Printed with permission of Dani Lynch

Students and parents in the Harvard-Westlake Jewish Families Alliance (HWJFA) eat lunch outside at Holocaust Museum LA.

Davis Marks

Members of the Harvard-Westlake Jewish Families Alliance (HWJFA) visited Holocaust Museum LA on a field trip organized by the group Sunday.

HWJFA is a parent and student affinity group founded in 2020 with the goal of offering Jewish families ways to connect, celebrate and learn about Jewish traditions and heritage.

Gabriel Glassman ’22, who leads HWJFA alongside News Editor Sandra Koretz ’22, said it was important to plan the trip because the atrocities committed during the Holocaust remain significant to this day.

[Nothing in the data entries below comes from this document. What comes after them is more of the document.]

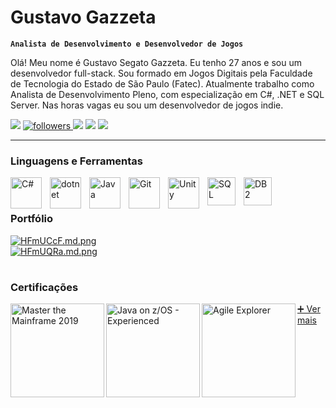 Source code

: # Gustavo Gazzeta

**`Analista de Desenvolvimento e Desenvolvedor de Jogos`**

Olá! Meu nome é Gustavo Segato Gazzeta. Eu tenho 27 anos e sou um desenvolvedor full-stack.
Sou formado em Jogos Digitais pela Faculdade de Tecnologia do Estado de São Paulo (Fatec).
Atualmente trabalho como Analista de Desenvolvimento Pleno, com especialização em C#, .NET e SQL Server.
Nas horas vagas eu sou um desenvolvedor de jogos indie.
<div>
  <a href="https://www.linkedin.com/in/gustavo-gazzeta-351000120/" onclick='window.open("http://www.foracure.org.au");return false;' rel="noopener noreferrer"><img src="https://img.shields.io/badge/linkedin-%230077B5.svg?style=for-the-badge&logo=linkedin&logoColor=white" target="_blank"></a>
<a href="https://github.com/ggazzeta?tab=repositories&q=&type=&language=&sort=stargazers">
<img alt="followers" title="Siga-me no GitHub" src="https://custom-icon-badges.demolab.com/github/followers/ggazzeta?color=236ad3&labelColor=1155ba&style=for-the-badge&logo=person-add&label=Follow&logoColor=white"/>
  <a href="https://www.instagram.com/gugazzeta/" onclick='window.open("http://www.foracure.org.au");return false;' rel="noopener noreferrer"><img src="https://img.shields.io/badge/Instagram-%23E4405F.svg?style=for-the-badge&logo=Instagram&logoColor=white"></a>
  <a href="mailto:ggazzeta@gmail.com" onclick='window.open("http://www.foracure.org.au");return false;' rel="noopener noreferrer"><img src="https://img.shields.io/badge/Gmail-D14836?style=for-the-badge&logo=gmail&logoColor=white"></a>
  <a href="https://ggazzeta.itch.io/" onclick='window.open("http://www.foracure.org.au");return false;' rel="noopener noreferrer"><img src="https://img.shields.io/badge/Itch-%23FF0B34.svg?style=for-the-badge&logo=Itch.io&logoColor=white"></a>

</div>
    
---

### Linguagens e Ferramentas

<img align="left" alt="C#" width="50px" style="padding-right:10px;" src="https://cdn.jsdelivr.net/gh/devicons/devicon/icons/csharp/csharp-original.svg"/>
<img align="left" alt="dotnet" width="50px" style="padding-right:10px;" src="https://cdn.jsdelivr.net/gh/devicons/devicon/icons/dotnetcore/dotnetcore-original.svg" />
<img align="left" alt="Java" width="50px" style="padding-right:10px;" src="https://cdn.jsdelivr.net/gh/devicons/devicon/icons/java/java-original-wordmark.svg"/>
<img align="left" alt="Git" width="50px" style="padding-right:10px;" src="https://cdn.jsdelivr.net/gh/devicons/devicon/icons/git/git-original.svg" />
<img title="Unity 3D" align="left" alt="Unity" width="50px" style="padding-right:10px;" src="https://img.icons8.com/nolan/512/unity.png" />
<img title="zOS" align="left" alt="SQL" width="45px" style="padding-right:10px;" src="https://www.instana.com/media/01_INSTANA_zOS.svg" />
<img title="DB2" align="left" alt="DB2" width="45px" style="padding-right:10px;" src="https://horusinfo.com.br/wp-content/uploads/2017/05/IBM-DB2.png" />
<br />
 

#

### Portfólio
   <a href="https://ggazzeta.itch.io/fingerball-world-cup"><img src="https://iili.io/HFmUCcF.md.png" alt="HFmUCcF.md.png" border="0"/><br />
   <a href="https://ggazzeta.itch.io/dont-get-cowt"><img src="https://iili.io/HFmUQRa.md.png" alt="HFmUQRa.md.png" border="0"></a>
     
#
     
### Certificações

<a href="https://www.credly.com/badges/7bb2879a-8ce8-47a0-8f45-26058b8ac249/public_url"><img align="left" alt="Master the Mainframe 2019" width="150px" src="https://images.credly.com/size/340x340/images/1f5b5d97-670f-4706-a09e-fe9092d1380d/Master_the_Mainframe_2019_-_Real_World_Challenge_-_v2.png" border="0"></a>
<a href="https://www.credly.com/earner/earned/share/6f805ca6-647e-4c1e-82ec-afec093d7ba8"><img align="left" alt="Java on z/OS - Experienced" width="150px" src="https://images.credly.com/size/340x340/images/e6afea3b-f732-4257-959c-78c81c0ade90/image.png" border="0"></a>
<a href="https://www.credly.com/badges/f1904c18-535c-4f66-a318-db6c805f8062/public_url"><img align="left" alt="Agile Explorer" width="150px" src="https://images.credly.com/size/340x340/images/a972f054-be07-4845-85c7-95c8d11852f5/IBM-Agile-Explorer.png" border="0"></a>

<a href="https://www.credly.com/users/gustavo-gazzeta.6406dd5a/badges" align="left">➕ Ver mais</a>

“I believe it’s very important to bring members of our community to the Holocaust museum in order to educate and maintain perspective on such a drastic issue,” Glassman said. “It’s definitely true that every single person who attended today got something out of it.”

Holocaust Museum LA was founded in 1961 by Holocaust survivors who sought to educate the community about the Holocaust as well as commemorate and remember the victims. In order to provide education to anyone who seeks to learn about the Holocaust, the museum is open seven days a week and admission is free.

Member of HWJFA’s Teen Board Dani Lynch ’23 said it was an amazing experience going to the museum with other members of HWJFA to learn more and connect.

“Visiting the Holocaust Museum LA with other members of HWJFA was comforting,” Lynch said. “Being there together allowed the opportunity to connect as a community and share experiences that included personal stories and knowledge. It united us with a mission to stand up against antisemitism and hatred, to educate others, and to ‘never forget.'”

On the field trip, members of HWJFA walked around the museum and heard from speakers, including Executive Director of Holocaust Museum LA Beth Kean and Harry Davids, who survived the Holocaust as a child. In recognizing the brave actions his parents and others took to help him survive, Davids encouraged students to be upstanders, not bystanders, when they see wrong in the world.

Zoe Kramar ’24, a member of HWJFA, said learning about the perspective of Holocaust survivors with other members of the school’s Jewish community was a special experience.

“Attending the JFA trip to the Holocaust museum in LA was a uniquely valuable experience,” Kramar said. “Listening to first-hand accounts of Holocaust survivors shed a powerful light on the incomprehensible horrors which plagued the Jewish people. A few summers ago, I went with my grandparents to the Holocaust museum in Israel, Yad Vashem. While that outing left an unmistakable impression on me, it was meaningful to learn about the Holocaust with other members of my school community.”

Glassman noted that one of HWJFA’s main goals is adding Holocaust education to the school’s history curriculum and said that the field trip is an important step in bringing attention to this objective.

“This field trip connected our goals because it kickstarted the awareness and learning of Holocaust material within the community,” Glassman said. “We had administrators [Associate Head of School] Laura Ross and [Head of Upper School] Beth Slattery come to our visit because we wanted to show to them how important it was to [educate the community] about the subject and hopefully carry that into our school’s curriculum.”